Last week, I helped bury my dear friend Joe. I wanted to pay my respects to his family, his girlfriend and all his friends, especially his best friend.
I decided to write this tribute to Joe while I was driving in the procession from the funeral to the cemetery. I wanted to talk about what Joe meant to me and why I wanted to be there and share in this day of saying our final good-byes.
I hadn’t seen Joe in probably a couple years. I knew him from karaoke. I used to go to karaoke at a little bar near my house. I went literally every month without fail for a few years. I loved going. No matter who I was hanging out with, dating, sometimes even working with, no matter what we have planned the rest of the month, I’m very flexible. But on the second Saturday of each month, I was going to karaoke ..... that karaoke.

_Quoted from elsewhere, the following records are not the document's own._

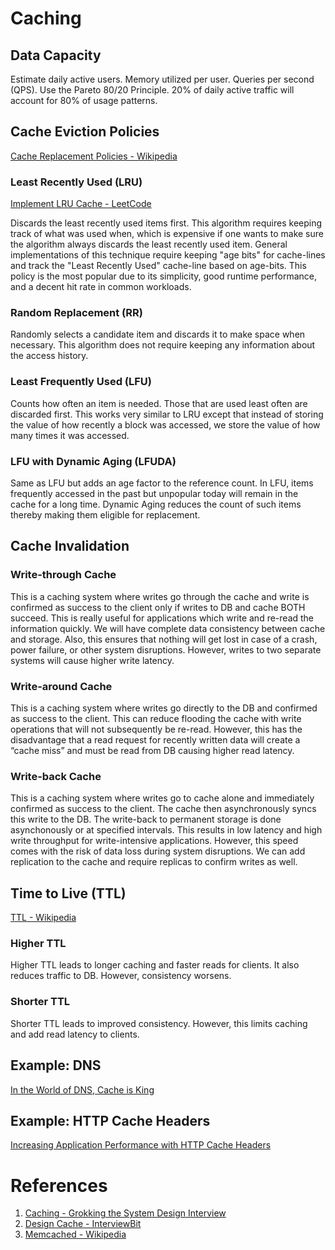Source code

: # Caching
## Data Capacity
Estimate daily active users. Memory utilized per user. Queries per second (QPS).
Use the Pareto 80/20 Principle. 20% of daily active traffic will account for 80% of usage patterns.
## Cache Eviction Policies
[Cache Replacement Policies - Wikipedia](https://en.wikipedia.org/wiki/Cache_replacement_policies)
### Least Recently Used (LRU)
[Implement LRU Cache - LeetCode](https://leetcode.com/problems/lru-cache/description/)

Discards the least recently used items first. This algorithm requires keeping track of what was used when, which is expensive if one wants to make sure the algorithm always discards the least recently used item. General implementations of this technique require keeping "age bits" for cache-lines and track the "Least Recently Used" cache-line based on age-bits. This policy is the most popular due to its simplicity, good runtime performance, and a decent hit rate in common workloads.
### Random Replacement (RR)
Randomly selects a candidate item and discards it to make space when necessary. This algorithm does not require keeping any information about the access history. 
### Least Frequently Used (LFU)
Counts how often an item is needed. Those that are used least often are discarded first. This works very similar to LRU except that instead of storing the value of how recently a block was accessed, we store the value of how many times it was accessed.
### LFU with Dynamic Aging (LFUDA)
Same as LFU but adds an age factor to the reference count. In LFU, items frequently accessed in the past but unpopular today will remain in the cache for a long time. Dynamic Aging reduces the count of such items thereby making them eligible for replacement.
## Cache Invalidation
### Write-through Cache
This is a caching system where writes go through the cache and write is confirmed as success to the client only if writes to DB and cache BOTH succeed. This is really useful for applications which write and re-read the information quickly. We will have complete data consistency between cache and storage. Also, this ensures that nothing will get lost in case of a crash, power failure, or other system disruptions. However, writes to two separate systems will cause higher write latency.
### Write-around Cache
This is a caching system where writes go directly to the DB and confirmed as success to the client. This can reduce flooding the cache with write operations that will not subsequently be re-read. However, this has the disadvantage that a read request for recently written data will create a “cache miss” and must be read from DB causing higher read latency.
### Write-back Cache
This is a caching system where writes go to cache alone and immediately confirmed as success to the client. The cache then asynchronously syncs this write to the DB. The write-back to permanent storage is done asynchonously or at specified intervals. This results in low latency and high write throughput for write-intensive applications. However, this speed comes with the risk of data loss during system disruptions. We can add replication to the cache and require replicas to confirm writes as well.
## Time to Live (TTL)
[TTL - Wikipedia](https://en.wikipedia.org/wiki/Time_to_live)
### Higher TTL
Higher TTL leads to longer caching and faster reads for clients. It also reduces traffic to DB. However, consistency worsens.
### Shorter TTL
Shorter TTL leads to improved consistency. However, this limits caching and add read latency to clients. 
## Example: DNS
[In the World of DNS, Cache is King](http://blog.catchpoint.com/2014/07/15/world-dns-cache-king/)
## Example: HTTP Cache Headers
[Increasing Application Performance with HTTP Cache Headers](https://devcenter.heroku.com/articles/increasing-application-performance-with-http-cache-headers)
# References
1. [Caching - Grokking the System Design Interview](https://www.educative.io/collection/page/5668639101419520/5649050225344512/5643440998055936)
1. [Design Cache - InterviewBit](https://www.interviewbit.com/problems/design-cache/)
1. [Memcached - Wikipedia](https://en.wikipedia.org/wiki/Memcached)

I enjoyed singing and would try out other places periodically, but I loved going there because of the people I would see. There was one guy there that, it turned out lived only a few houses from me. We never knew we were neighbors until we met there. He and I became pretty close for a time. There, I met Joe and his girlfriend, his best friend and his fiance. There were other people too that I loved seeing. I loved feeling like a rock star when I’d go. I could always count on them to make me feel like that, no matter how I sounded or felt.
Some nights I could sing, some nights, I was glad it was just that crowd. I trusted them. They made me feel good about myself and I could pretend to be whoever I wanted to be.... but having that freedom allowed me to just be me. Sometimes I felt sexy, other times I felt like a badass. Usually, I just wanted to feel like I fit in somewhere. I got a warm welcome from everyone, every time I came in. Not just me. That’s just how the whole group of people were. Very inviting. Very welcoming......for a while.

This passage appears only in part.